Immerhin: Im Spital kann der bedauernswerte Gascoigne im TV mitverfolgen, wie sein Team dank eines 2:1-Siegs nach Verlängerung den Pokal in die Höhe stemmt. Eigentlich war das der grosse Traum des am Boden zerstörten «Gazza».
«Gazzas» Wechsel zu Lazio Rom, der schon vor dem Match in trockenen Tüchern war, wird um ein Jahr verschoben. In der Saison 91/92 absolviert er keine einzige Partie. Als der Transfer nach Italien im Sommer darauf doch noch vollzogen wird, beträgt die Ablösesumme nur noch drei statt achteinhalb Millionen Pfund. Mehr ist «Gazza» auch nicht mehr wert: Bei den Römern will dem Exzentriker nach der langen Verletzungspause nicht viel gelingen. Er kommt zwischen 1992 und 1995 nur auf 46 Partien und sechs Tore.
Nach drei Jahren rauscht Gascoigne titellos wieder ab und wechselt zum schottischen Traditionsverein Glasgow Rangers, wo er dank erneut starken Leistungen zurück in die Nationalmannschaft stösst und an der EM 1996 in England wieder eine der prägenden Figuren wird. Im selben Jahr wird er in Schottland zum Spieler des Jahres gewählt.

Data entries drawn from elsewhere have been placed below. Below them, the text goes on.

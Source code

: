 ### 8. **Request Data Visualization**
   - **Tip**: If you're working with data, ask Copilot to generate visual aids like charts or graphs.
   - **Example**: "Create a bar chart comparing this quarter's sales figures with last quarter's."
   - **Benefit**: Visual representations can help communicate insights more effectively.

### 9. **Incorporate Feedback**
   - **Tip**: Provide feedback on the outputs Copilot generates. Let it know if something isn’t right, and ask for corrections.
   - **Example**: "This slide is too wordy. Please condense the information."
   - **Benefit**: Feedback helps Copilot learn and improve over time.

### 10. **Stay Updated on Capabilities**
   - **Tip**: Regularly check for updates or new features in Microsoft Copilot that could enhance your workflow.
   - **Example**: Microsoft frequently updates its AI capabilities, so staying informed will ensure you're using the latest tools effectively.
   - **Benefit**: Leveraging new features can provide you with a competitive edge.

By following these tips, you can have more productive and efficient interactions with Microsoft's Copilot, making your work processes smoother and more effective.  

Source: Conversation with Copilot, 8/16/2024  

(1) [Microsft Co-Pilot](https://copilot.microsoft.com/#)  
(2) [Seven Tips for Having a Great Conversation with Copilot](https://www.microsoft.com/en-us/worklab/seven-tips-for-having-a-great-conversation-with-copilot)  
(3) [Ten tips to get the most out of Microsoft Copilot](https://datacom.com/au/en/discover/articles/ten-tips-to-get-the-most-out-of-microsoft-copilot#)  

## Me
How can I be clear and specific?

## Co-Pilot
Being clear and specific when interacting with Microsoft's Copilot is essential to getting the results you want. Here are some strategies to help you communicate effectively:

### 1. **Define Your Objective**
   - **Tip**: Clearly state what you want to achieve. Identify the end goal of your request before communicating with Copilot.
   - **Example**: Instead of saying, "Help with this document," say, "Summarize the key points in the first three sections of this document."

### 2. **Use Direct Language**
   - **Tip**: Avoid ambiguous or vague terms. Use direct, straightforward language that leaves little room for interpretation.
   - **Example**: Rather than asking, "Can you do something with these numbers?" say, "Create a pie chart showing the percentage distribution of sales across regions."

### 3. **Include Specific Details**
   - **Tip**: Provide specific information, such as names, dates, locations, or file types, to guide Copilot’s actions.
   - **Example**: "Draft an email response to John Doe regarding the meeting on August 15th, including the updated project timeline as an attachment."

Die Zeit in Glasgow ist seine erfolgreichste. Zweimal wird er schottischer Meister, einmal Pokal- und zweimal Ligapokalsieger. Wegen seiner Alkohol-Eskapaden verkauften die Rangers ihren Superstar 1998 an Middlesbrough. Seine letzten Premier-League-Auftritte werden aber bereits von seinen Alkohol- und Drogenproblemen überschattet.
Nach seinem Rücktritt kann «Gazza» sein unangebrachtes Benehmen neben dem Platz nicht mehr mit den Leistungen auf dem Platz vertuschen. Mehr und mehr fällt der ehemalige Star in ein Loch, sorgt mit Alkoholexzessen für Schlagzeilen und verprügelt öffentlich seine Frau.
Gegenüber dem Fernsehsender Sky News Television erklärt er sich später so: «Wenn du in einem Restaurant sitzt und jemand nennt deine Mutter eine Hure, ich hasse das – und ja, ich habe ihre Arme gehalten und schlug meinen Kopf gegen ihren. Ich traf ihn nicht richtig, habe sie eher zu Boden geworfen. Aber die ganze Geschichte tat mir furchtbar leid.»
Gascoignes Leben wird fortan von Therapien und Entzugskliniken geprägt. Im fortschreitenden Alter hängt das Leben des ehemaligen Fussball-Profis mehrfach am seidenen Faden. Kurz nach seinem endgültigen Rücktritt 2004 wird er das erste Mal in einem lebensbedrohlichen Zustand ins Spital eingeliefert.
Auch Anfang 2013 wird er wieder einmal eingeliefert. Nach einigen Wochen darf Gascoigne die Entzugsklinik wieder verlassen. Gegenüber der «Sun» sagt der damals 45-Jährige: «Drei Ärzte dachten, dass ich es nicht schaffe. Ich habe das durchgemacht, den Tod. Ich war tot.» Weiter meinte er: «Das muss eine Inspiration sein, dass mir das nie wieder passiert.»
Doch im Juli desselben Jahres findet man einen völlig betrunkenen Mann am Strassenrand. Es ist «Gazza», welcher sich einmal mehr volllaufen liess. Die «Sun» titelt darauf: «Eine Bitte an alle Barkeeper und Fans: Gebt diesem Mann nichts zu trinken!»
2014 zog er sich bei seinem früheren Verein Newcastle United für ein Show-Match das Trikot über. Er sah gesund aus und Lauren, Pauls Nichte, postete ein Bild ihres Onkels mit den Worten: «Das ist der beste Onkel der Welt! Ich bin so froh, dass er zurück ist und gesund.» Danach ist es um den gefallenen Fussball-Star ruhig geworden. Bis er 2018 wegen sexueller Belästigung angeklagt wurde, weil er eine Frau in einem Zug gegen ihren Willen geküsst habe – im Oktober 2019 wurde er aber freigesprochen.